Baker v. Pena, 2001 WY 122, ¶ 6, 36 P.3d 602, ¶ 6 (Wyo.2001) (citations omitted).
DISCUSSION
[¶ 7] The fundamental question presented in this appeal is whether the insurance policy issued by Mountain West to Ms. Moore provided coverage for damages resulting from these intentional acts. Section II of the policy describes the terms under which Mountain West contracted to provide coverage. Those terms unambiguously state Mountain West will pay up to the limit of liability in the policy for any property or bodily injury damages the insured is legally liable for as a result of an "occurrence" caused by the insured. The specific language of the policy provides in part:
COVERAGE FLiability
If a claim is made or suit is brought against any insured for damages because of bodily injury or property damage caused by an occurrence to which this coverage applies, we will:
1. Pay up to our limit of liability for the damages for which the insured is legally liable;
....
COVERAGE MDamage to Property of Others
We will pay for property damage to property of others caused by an insured, at replacement cost, up to $500 for any one occurrence.
By the clear language of the policy, coverage is limited to damages from an "occurrence." As set out in the definitions in the policy:
Occurrence means an unexpected and unintended accident, including continuous or repeated exposure to conditions, which result in bodily injury or property damage during the policy period. All bodily injury or property damage resulting from a common cause shall be considered the result of one occurrence.
In addition to the clear terms limiting coverage to accidents, the policy specifically excluded coverage for intentional acts, actions arising out of an insured's violation of a criminal law, and punitive damages.
[¶ 8] We have found similar language unambiguous and discussed the definition of "accident" in this context. In Reisig v. Union Insurance Company, 870 P.2d 1066, 1069-70 (Wyo.1994), we stated:
In determining the question of whether the intentional tort of conversion can be considered an "accident," we look only to the allegations of the Complaint filed by Rocky Mountain to see if there is alleged a loss "caused by an `occurrence'" as required by the CGL policy, which incorporates the term "accident" in defining "occurrence." We previously have defined "accident" in this way:
The word may be defined as meaning a fortuitous circumstance, event, or happening, an event happening without any human agency, or if happening wholly or partly through human agency, an event which under the circumstances is unusual and unexpected by the person to whom it happens; an unusual, fortuitous, unexpected, unforeseen or unlooked for event, happening or occurrence; ... chance or contingency; fortune; mishap; some sudden and unexpected event taking place without expectation, upon the instant, rather than something which continues, progresses or develops....

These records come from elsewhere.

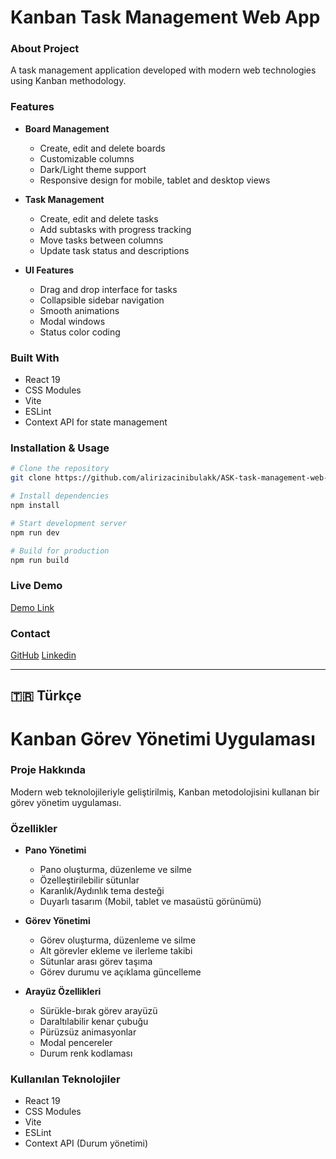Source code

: # Kanban Task Management Web App

### About Project
A task management application developed with modern web technologies using Kanban methodology.

### Features

- **Board Management**
  - Create, edit and delete boards
  - Customizable columns
  - Dark/Light theme support
  - Responsive design for mobile, tablet and desktop views

- **Task Management**
  - Create, edit and delete tasks
  - Add subtasks with progress tracking
  - Move tasks between columns
  - Update task status and descriptions

- **UI Features**
  - Drag and drop interface for tasks
  - Collapsible sidebar navigation
  - Smooth animations
  - Modal windows
  - Status color coding

### Built With

- React 19
- CSS Modules
- Vite
- ESLint
- Context API for state management

### Installation & Usage

```bash
# Clone the repository
git clone https://github.com/alirizacinibulakk/ASK-task-management-web-app.git

# Install dependencies
npm install

# Start development server
npm run dev

# Build for production
npm run build
```

### Live Demo
[Demo Link](https://kanban-task-management-web-app-jet.vercel.app/)

### Contact
[GitHub](https://github.com/alirizacinibulakk)
[Linkedin](https://www.linkedin.com/in/alirizacinibulak/)


------------------------------------------------------------------



## 🇹🇷 Türkçe

# Kanban Görev Yönetimi Uygulaması

### Proje Hakkında
Modern web teknolojileriyle geliştirilmiş, Kanban metodolojisini kullanan bir görev yönetim uygulaması.

### Özellikler

- **Pano Yönetimi**
  - Pano oluşturma, düzenleme ve silme
  - Özelleştirilebilir sütunlar
  - Karanlık/Aydınlık tema desteği
  - Duyarlı tasarım (Mobil, tablet ve masaüstü görünümü)

- **Görev Yönetimi** 
  - Görev oluşturma, düzenleme ve silme
  - Alt görevler ekleme ve ilerleme takibi
  - Sütunlar arası görev taşıma
  - Görev durumu ve açıklama güncelleme

- **Arayüz Özellikleri**
  - Sürükle-bırak görev arayüzü
  - Daraltılabilir kenar çubuğu
  - Pürüzsüz animasyonlar
  - Modal pencereler
  - Durum renk kodlaması

### Kullanılan Teknolojiler

- React 19
- CSS Modules
- Vite
- ESLint
- Context API (Durum yönetimi)
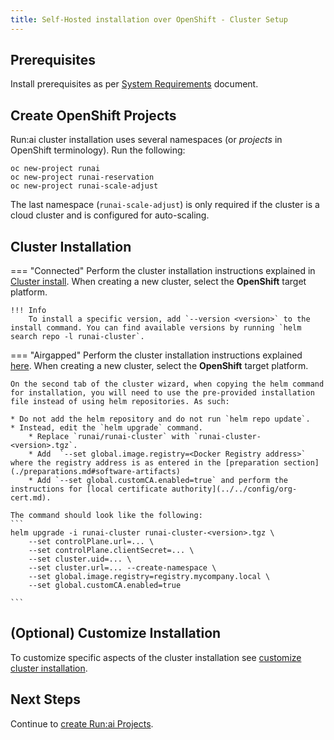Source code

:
 ```yaml
---
title: Self-Hosted installation over OpenShift - Cluster Setup
---
```



## Prerequisites
Install prerequisites as per [System Requirements](../../cluster-setup/cluster-prerequisites.md) document.  

## Create OpenShift Projects
Run:ai cluster installation uses several namespaces (or *projects* in OpenShift terminology). Run the following:

```
oc new-project runai
oc new-project runai-reservation
oc new-project runai-scale-adjust
```

The last namespace (`runai-scale-adjust`) is only required if the cluster is a cloud cluster and is configured for auto-scaling.

## Cluster Installation
=== "Connected"
    Perform the cluster installation instructions explained in [Cluster install](../../cluster-setup/cluster-install.md). When creating a new cluster, select the **OpenShift**  target platform.

    !!! Info
        To install a specific version, add `--version <version>` to the install command. You can find available versions by running `helm search repo -l runai-cluster`.

=== "Airgapped"
    Perform the cluster installation instructions explained [here](../../cluster-setup/cluster-install.md). When creating a new cluster, select the **OpenShift**  target platform.

    On the second tab of the cluster wizard, when copying the helm command for installation, you will need to use the pre-provided installation file instead of using helm repositories. As such:

    * Do not add the helm repository and do not run `helm repo update`.
    * Instead, edit the `helm upgrade` command. 
        * Replace `runai/runai-cluster` with `runai-cluster-<version>.tgz`. 
        * Add  `--set global.image.registry=<Docker Registry address>` where the registry address is as entered in the [preparation section](./preparations.md#software-artifacts)
        * Add `--set global.customCA.enabled=true` and perform the instructions for [local certificate authority](../../config/org-cert.md).
    
    The command should look like the following:
    ```
    helm upgrade -i runai-cluster runai-cluster-<version>.tgz \
        --set controlPlane.url=... \
        --set controlPlane.clientSecret=... \
        --set cluster.uid=... \
        --set cluster.url=... --create-namespace \
        --set global.image.registry=registry.mycompany.local \
        --set global.customCA.enabled=true

    ```

## (Optional) Customize Installation

To customize specific aspects of the cluster installation see [customize cluster installation](../../cluster-setup/customize-cluster-install.md).

## Next Steps

Continue to [create Run:ai Projects](project-management.md).
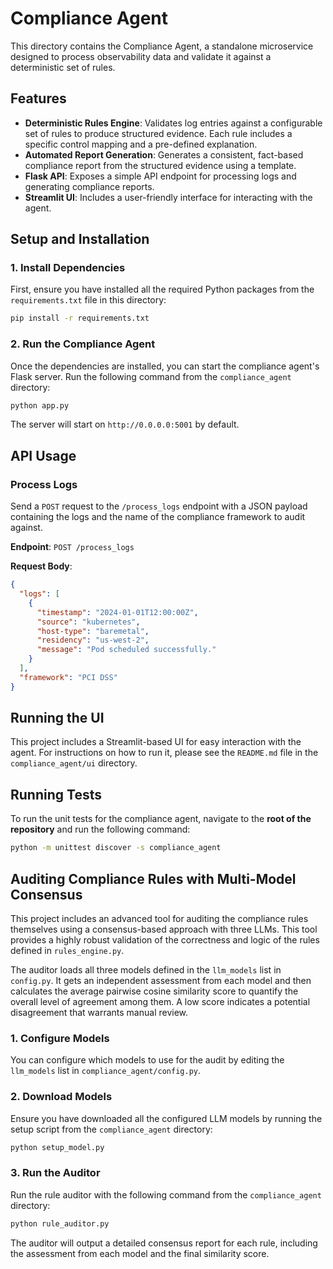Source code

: # Compliance Agent

This directory contains the Compliance Agent, a standalone microservice designed to process observability data and validate it against a deterministic set of rules.

## Features

- **Deterministic Rules Engine**: Validates log entries against a configurable set of rules to produce structured evidence. Each rule includes a specific control mapping and a pre-defined explanation.
- **Automated Report Generation**: Generates a consistent, fact-based compliance report from the structured evidence using a template.
- **Flask API**: Exposes a simple API endpoint for processing logs and generating compliance reports.
- **Streamlit UI**: Includes a user-friendly interface for interacting with the agent.

## Setup and Installation

### 1. Install Dependencies

First, ensure you have installed all the required Python packages from the `requirements.txt` file in this directory:

```bash
pip install -r requirements.txt
```

### 2. Run the Compliance Agent

Once the dependencies are installed, you can start the compliance agent's Flask server. Run the following command from the `compliance_agent` directory:

```bash
python app.py
```

The server will start on `http://0.0.0.0:5001` by default.

## API Usage

### Process Logs

Send a `POST` request to the `/process_logs` endpoint with a JSON payload containing the logs and the name of the compliance framework to audit against.

**Endpoint**: `POST /process_logs`

**Request Body**:

```json
{
  "logs": [
    {
      "timestamp": "2024-01-01T12:00:00Z",
      "source": "kubernetes",
      "host-type": "baremetal",
      "residency": "us-west-2",
      "message": "Pod scheduled successfully."
    }
  ],
  "framework": "PCI DSS"
}
```

## Running the UI

This project includes a Streamlit-based UI for easy interaction with the agent. For instructions on how to run it, please see the `README.md` file in the `compliance_agent/ui` directory.

## Running Tests

To run the unit tests for the compliance agent, navigate to the **root of the repository** and run the following command:

```bash
python -m unittest discover -s compliance_agent
```

## Auditing Compliance Rules with Multi-Model Consensus

This project includes an advanced tool for auditing the compliance rules themselves using a consensus-based approach with three LLMs. This tool provides a highly robust validation of the correctness and logic of the rules defined in `rules_engine.py`.

The auditor loads all three models defined in the `llm_models` list in `config.py`. It gets an independent assessment from each model and then calculates the average pairwise cosine similarity score to quantify the overall level of agreement among them. A low score indicates a potential disagreement that warrants manual review.

### 1. Configure Models

You can configure which models to use for the audit by editing the `llm_models` list in `compliance_agent/config.py`.

### 2. Download Models

Ensure you have downloaded all the configured LLM models by running the setup script from the `compliance_agent` directory:

```bash
python setup_model.py
```

### 3. Run the Auditor

Run the rule auditor with the following command from the `compliance_agent` directory:

```bash
python rule_auditor.py
```

The auditor will output a detailed consensus report for each rule, including the assessment from each model and the final similarity score.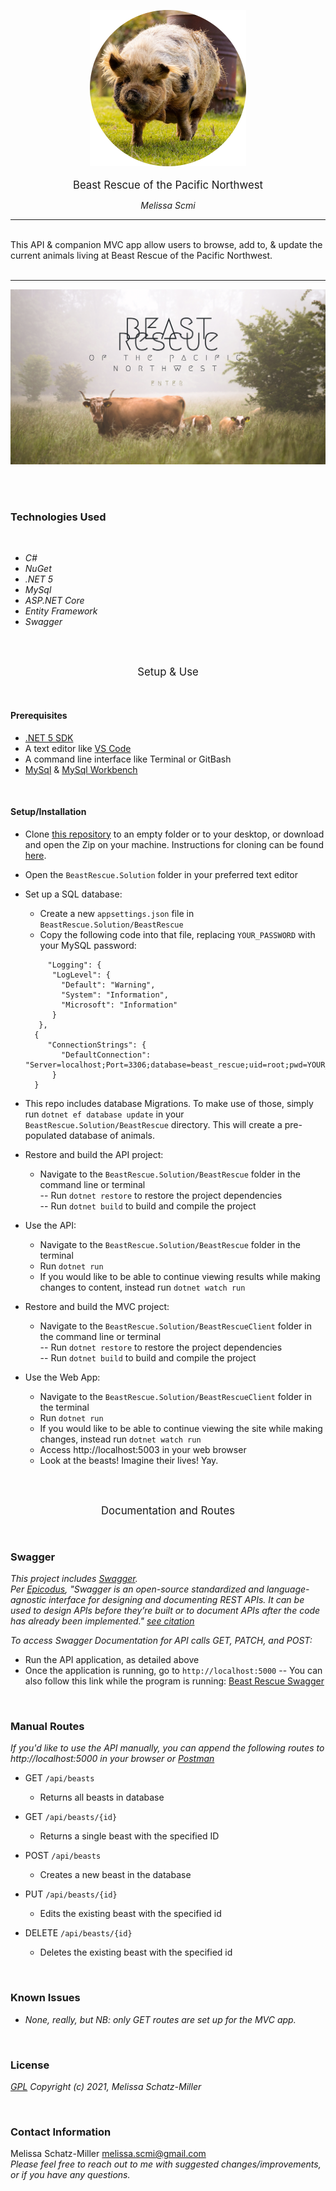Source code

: <p align="center">
<img src="BeastRescueClient/wwwroot/img/haystack-round.png" width="250" style="border-radius=50%;" /><br/><br />
<big>Beast Rescue of the Pacific Northwest</big>
</p>
<p align="center">
<i>Melissa Scmi</i>
<br/>

------------------------------

<br/>
This API & companion MVC app allow users to browse, add to, & update the current animals living at Beast Rescue of the Pacific Northwest.<br/><br />

------------------------------
<p align="center">
<img src="BeastRescueClient/wwwroot/img/BeastRescue-Splash.png" width="600" /><br/><br />
</p>
<br/>

### Technologies Used

<br />

* _C#_
* _NuGet_
* _.NET 5_
* _MySql_
* _ASP.NET Core_
* _Entity Framework_
* _Swagger_

<br />
<br />

<p align="center">
<big>Setup & Use</big>
</p>
<br />

#### Prerequisites

- [.NET 5 SDK](https://dotnet.microsoft.com/download/dotnet/5.0)
- A text editor like [VS Code](https://code.visualstudio.com/)
- A command line interface like Terminal or GitBash
- [MySql](https://dev.mysql.com/downloads/file/?id=484914) & [MySql Workbench](https://www.mysql.com/products/workbench/)

<br/>

#### Setup/Installation

* Clone [this repository](https://github.com/tigertiger/BeastRescue.Solution) to an empty folder or to your desktop, or download and open the Zip on your machine. Instructions for cloning can be found [here](https://docs.github.com/en/github/creating-cloning-and-archiving-repositories/cloning-a-repository-from-github/cloning-a-repository).
* Open the ```BeastRescue.Solution``` folder in your preferred text editor
* Set up a SQL database:
   - Create a new `appsettings.json` file in ```BeastRescue.Solution/BeastRescue```
   - Copy the following code into that file, replacing `YOUR_PASSWORD` with your MySQL password:
   ```
        "Logging": {
         "LogLevel": {
           "Default": "Warning",
           "System": "Information",
           "Microsoft": "Information"
         }
      },
     {
        "ConnectionStrings": {
           "DefaultConnection": "Server=localhost;Port=3306;database=beast_rescue;uid=root;pwd=YOUR_PASSWORD;"
         }
     }
   ```
* This repo includes database Migrations. To make use of those, simply run ```dotnet ef database update``` in your ```BeastRescue.Solution/BeastRescue``` directory. This will create a pre-populated database of animals.

* Restore and build the API project:
  - Navigate to the ```BeastRescue.Solution/BeastRescue``` folder in the command line or terminal  
    -- Run ```dotnet restore``` to restore the project dependencies  
    -- Run ```dotnet build``` to build and compile the project

* Use the API:
  - Navigate to the ```BeastRescue.Solution/BeastRescue``` folder in the terminal
  - Run ```dotnet run``` 
  - If you would like to be able to continue viewing results while making changes to content, instead run ```dotnet watch run```

* Restore and build the MVC project:
  - Navigate to the ```BeastRescue.Solution/BeastRescueClient``` folder in the command line or terminal  
    -- Run ```dotnet restore``` to restore the project dependencies  
    -- Run ```dotnet build``` to build and compile the project

* Use the Web App:
  - Navigate to the ```BeastRescue.Solution/BeastRescueClient``` folder in the terminal
  - Run ```dotnet run``` 
  - If you would like to be able to continue viewing the site while making changes, instead run ```dotnet watch run```
  - Access http://localhost:5003 in your web browser
  - Look at the beasts! Imagine their lives! Yay.

<br /><br />
<p align="center">
<big>Documentation and Routes</big>
</p>

<br />

### Swagger

_This project includes [Swagger](https://swagger.io/). <br />
Per [Epicodus](https://www.epicodus.com/), "Swagger is an open-source standardized and language-agnostic interface for designing and documenting REST APIs. It can be used to design APIs before they’re built or to document APIs after the code has already been implemented." [see citation](https://www.learnhowtoprogram.com/c-and-net/building-an-api/further-exploration-with-apis)_<br />

_To access Swagger Documentation for API calls GET, PATCH, and POST:_
 - Run the API application, as detailed above
 - Once the application is running, go to `http://localhost:5000`
  -- You can also follow this link while the program is running: [Beast Rescue Swagger](http://localhost:5000)

<br />

### Manual Routes

_If you'd like to use the API manually, you can append the following routes to http://localhost:5000 in your browser or [Postman](https://www.postman.com/)_

- GET `/api/beasts`
    - Returns all beasts in database

- GET `/api/beasts/{id}`
    - Returns a single beast with the specified ID

- POST `/api/beasts`
    - Creates a new beast in the database

- PUT `/api/beasts/{id}`
    - Edits the existing beast with the specified id

- DELETE `/api/beasts/{id}`
    - Deletes the existing beast with the specified id

<br />

### Known Issues
* _None, really, but NB: only GET routes are set up for the MVC app._

<br />

### License

_[GPL](https://opensource.org/licenses/gpl-license)_
_Copyright (c) 2021, Melissa Schatz-Miller_

<Br />

### Contact Information  

Melissa Schatz-Miller <melissa.scmi@gmail.com>  
_Please feel free to reach out to me with suggested changes/improvements, or if you have any questions._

Wright v. Wyoming State Training Sch., 71 Wyo. 173, 255 P.2d 211, 218 (1953).
[¶ 9] It cannot be seriously argued Ms. Moore's action of hooking on to the well casing and pulling it toward her property, thereby causing damage, was accidental. In an attempt to put as good a light as possible on her actions, she claims she mistakenly believed she had a right to do so. That artful dodging is likewise unpersuasive. At the time, she was embroiled in negotiations with Ms. Matlack through counsel and fully aware of her neighbor's competing claim to the well. In fact, Ms. Matlack made it abundantly *78 clear Ms. Moore's actions would be considered a trespass.
[¶ 10] In Reisig, the contractor charged with conversion for taking and selling equipment in which a lender held a security interest made a similar argument claiming he was unaware of the lender's right to the equipment. In that case, we found no duty to defend when the complaint alleged such intentional acts as were clearly excluded from the definition of "accident." That holding relied on our earlier precedent in First Wyoming Bank, N.A., Jackson Hole v. Continental Insurance Company, 860 P.2d 1094 (Wyo. 1993), which likewise found a claim that relied upon breach of contract could not create a duty to defend on the insurer's part despite the fact the complaint contained a cause of action labeled "negligence." Our analysis must focus on the facts alleged in the complaint upon which the cause of action is founded, not on the label counsel applied to a particular cause of action. In First Wyoming Bank, the Robinsons and the Russells alleged the bank had agreed to make certain loans and later refused causing damages. Despite a claim for relief entitled "negligence," which alleged the bank acted negligently in making the representations regarding the loans, the obvious gravamen of the complaint was the bank's alleged failure to perform its contract with the Robinsons and the Russells. That breach of contract could not rationally be deemed an "occurrence" or "accident" within the unambiguous language of the insurance contract. Likewise, in this case, although counsel tried to craft the amended complaint to trigger coverage by adding a claim for relief entitled "negligence" claiming Ms. Moore negligently believed she owned the well, he could not avoid the obvious fact that Ms. Moore's actions were no accident. Ms. Matlack even admits in her brief that the amended complaint was "simply another method of stating what was stated in the original Complaint."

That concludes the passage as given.